Your goal:
Copy out every record below exactly as written, but leave out any pictures.

Dataset extract:
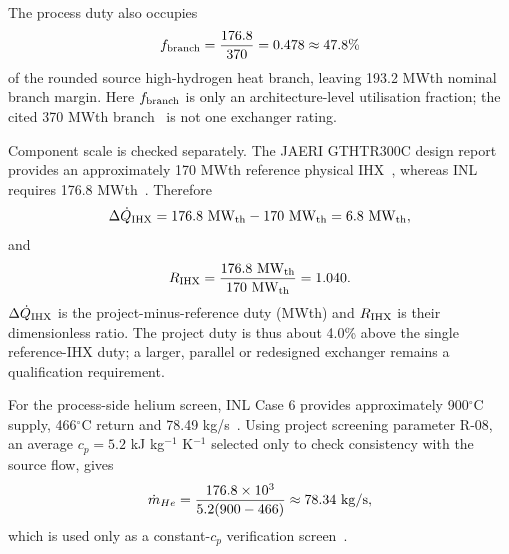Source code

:The process duty also occupies
\begin{equation}\label{eq:branch-utilisation}
f_{\rm branch}=\frac{176.8}{370}=0.478\approx47.8\%
\end{equation}
of the rounded source high-hydrogen heat branch, leaving 193.2 MWth nominal branch margin. Here $f_{\rm branch}$ is only an architecture-level utilisation fraction; the cited 370 MWth branch~\cite{nishihara2007potential} is not one exchanger rating.

Component scale is checked separately. The JAERI GTHTR300C design report provides an approximately 170 MWth reference physical IHX~\cite{jaeri2004gthtr300c}, whereas INL requires 176.8 MWth~\cite{inltev961}. Therefore
\begin{equation}\label{eq:ihx-duty-gap}
\Delta \dot Q_{\rm IHX}=176.8~\mathrm{MW_{th}}-170~\mathrm{MW_{th}}=6.8~\mathrm{MW_{th}},
\end{equation}
and
\begin{equation}\label{eq:ihx-duty-ratio}
R_{\rm IHX}=\frac{176.8~\mathrm{MW_{th}}}{170~\mathrm{MW_{th}}}=1.040.
\end{equation}
$\Delta\dot Q_{\rm IHX}$ is the project-minus-reference duty (MWth) and $R_{\rm IHX}$ is their dimensionless ratio. The project duty is thus about 4.0\% above the single reference-IHX duty; a larger, parallel or redesigned exchanger remains a qualification requirement.

For the process-side helium screen, INL Case 6 provides approximately 900$^\circ$C supply, 466$^\circ$C return and 78.49 kg/s~\cite{inltev961}. Using project screening parameter R-08, an average $c_p=5.2$ kJ kg$^{-1}$ K$^{-1}$ selected only to check consistency with the source flow, gives
\begin{equation}\label{eq:helium-flow-check}
\dot m_{He}=\frac{176.8\times10^3}{5.2(900-466)}\approx78.34\ {\rm kg/s},
\end{equation}
which is used only as a constant-$c_p$ verification screen~\cite{inltev961}.




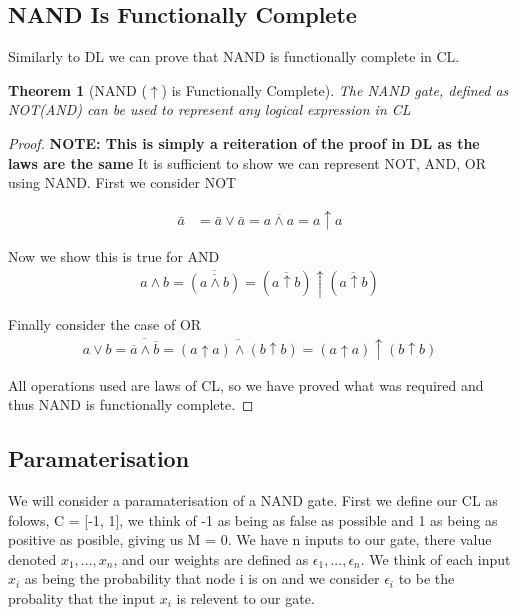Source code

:\documentclass{article}
\newtheorem{theorem}{Theorem}
\begin{document}
\subsection{NAND Is Functionally Complete}
Similarly to DL we can prove that NAND is functionally complete in CL.

\begin{theorem}[NAND ($\uparrow$) is Functionally Complete]
The NAND gate, defined as NOT(AND) can be used to represent any logical expression in CL
\end{theorem}

\begin{proof}
\textbf{NOTE: This is simply a reiteration of the proof in DL as the laws are the same}
It is sufficient to show we can represent NOT, AND, OR using NAND. First we consider NOT

\begin{align*}
\bar{a} &= \bar{a} \lor \bar{a} = \overline{a \land a} = a \uparrow a
\end{align*}

Now we show this is true for AND
\begin{align*}
a \land b = \overline{(\overline{a \land b})} = (\overline{a \uparrow b}) \uparrow (\overline{a \uparrow b})
\end{align*}

Finally consider the case of OR
\begin{align*}
a \lor b = \overline{\overline{a} \land \overline{b}} = \overline{(a \uparrow a) \land (b \uparrow b)} = (a \uparrow a) \uparrow (b \uparrow b)
\end{align*}

All operations used are laws of CL, so we have proved what was required and thus NAND is functionally complete.
\end{proof}

\subsection{Paramaterisation}
We will consider a paramaterisation of a NAND gate. First we define our CL as folows, C = [-1, 1], we think of -1 as being as false as possible and 1 as being as positive as posible, giving us M = 0. We have n inputs to our gate, there value denoted $x_1, ..., x_n$, and our weights are defined as $\epsilon_1, ..., \epsilon_n$. We think of each input $x_i$ as being the probability that node i is on and we consider $\epsilon_i$ to be the probality that the input $x_i$ is relevent to our gate.\\
\end{document}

Finished task:
Source code

:The process duty also occupies
\begin{equation}\label{eq:branch-utilisation}
f_{\rm branch}=\frac{176.8}{370}=0.478\approx47.8\%
\end{equation}
of the rounded source high-hydrogen heat branch, leaving 193.2 MWth nominal branch margin. Here $f_{\rm branch}$ is only an architecture-level utilisation fraction; the cited 370 MWth branch~\cite{nishihara2007potential} is not one exchanger rating.

Component scale is checked separately. The JAERI GTHTR300C design report provides an approximately 170 MWth reference physical IHX~\cite{jaeri2004gthtr300c}, whereas INL requires 176.8 MWth~\cite{inltev961}. Therefore
\begin{equation}\label{eq:ihx-duty-gap}
\Delta \dot Q_{\rm IHX}=176.8~\mathrm{MW_{th}}-170~\mathrm{MW_{th}}=6.8~\mathrm{MW_{th}},
\end{equation}
and
\begin{equation}\label{eq:ihx-duty-ratio}
R_{\rm IHX}=\frac{176.8~\mathrm{MW_{th}}}{170~\mathrm{MW_{th}}}=1.040.
\end{equation}
$\Delta\dot Q_{\rm IHX}$ is the project-minus-reference duty (MWth) and $R_{\rm IHX}$ is their dimensionless ratio. The project duty is thus about 4.0\% above the single reference-IHX duty; a larger, parallel or redesigned exchanger remains a qualification requirement.

For the process-side helium screen, INL Case 6 provides approximately 900$^\circ$C supply, 466$^\circ$C return and 78.49 kg/s~\cite{inltev961}. Using project screening parameter R-08, an average $c_p=5.2$ kJ kg$^{-1}$ K$^{-1}$ selected only to check consistency with the source flow, gives
\begin{equation}\label{eq:helium-flow-check}
\dot m_{He}=\frac{176.8\times10^3}{5.2(900-466)}\approx78.34\ {\rm kg/s},
\end{equation}
which is used only as a constant-$c_p$ verification screen~\cite{inltev961}.




Source code

:\documentclass{article}
\newtheorem{theorem}{Theorem}
\begin{document}
\subsection{NAND Is Functionally Complete}
Similarly to DL we can prove that NAND is functionally complete in CL.

\begin{theorem}[NAND ($\uparrow$) is Functionally Complete]
The NAND gate, defined as NOT(AND) can be used to represent any logical expression in CL
\end{theorem}

\begin{proof}
\textbf{NOTE: This is simply a reiteration of the proof in DL as the laws are the same}
It is sufficient to show we can represent NOT, AND, OR using NAND. First we consider NOT

\begin{align*}
\bar{a} &= \bar{a} \lor \bar{a} = \overline{a \land a} = a \uparrow a
\end{align*}

Now we show this is true for AND
\begin{align*}
a \land b = \overline{(\overline{a \land b})} = (\overline{a \uparrow b}) \uparrow (\overline{a \uparrow b})
\end{align*}

Finally consider the case of OR
\begin{align*}
a \lor b = \overline{\overline{a} \land \overline{b}} = \overline{(a \uparrow a) \land (b \uparrow b)} = (a \uparrow a) \uparrow (b \uparrow b)
\end{align*}

All operations used are laws of CL, so we have proved what was required and thus NAND is functionally complete.
\end{proof}

\subsection{Paramaterisation}
We will consider a paramaterisation of a NAND gate. First we define our CL as folows, C = [-1, 1], we think of -1 as being as false as possible and 1 as being as positive as posible, giving us M = 0. We have n inputs to our gate, there value denoted $x_1, ..., x_n$, and our weights are defined as $\epsilon_1, ..., \epsilon_n$. We think of each input $x_i$ as being the probability that node i is on and we consider $\epsilon_i$ to be the probality that the input $x_i$ is relevent to our gate.\\
\end{document}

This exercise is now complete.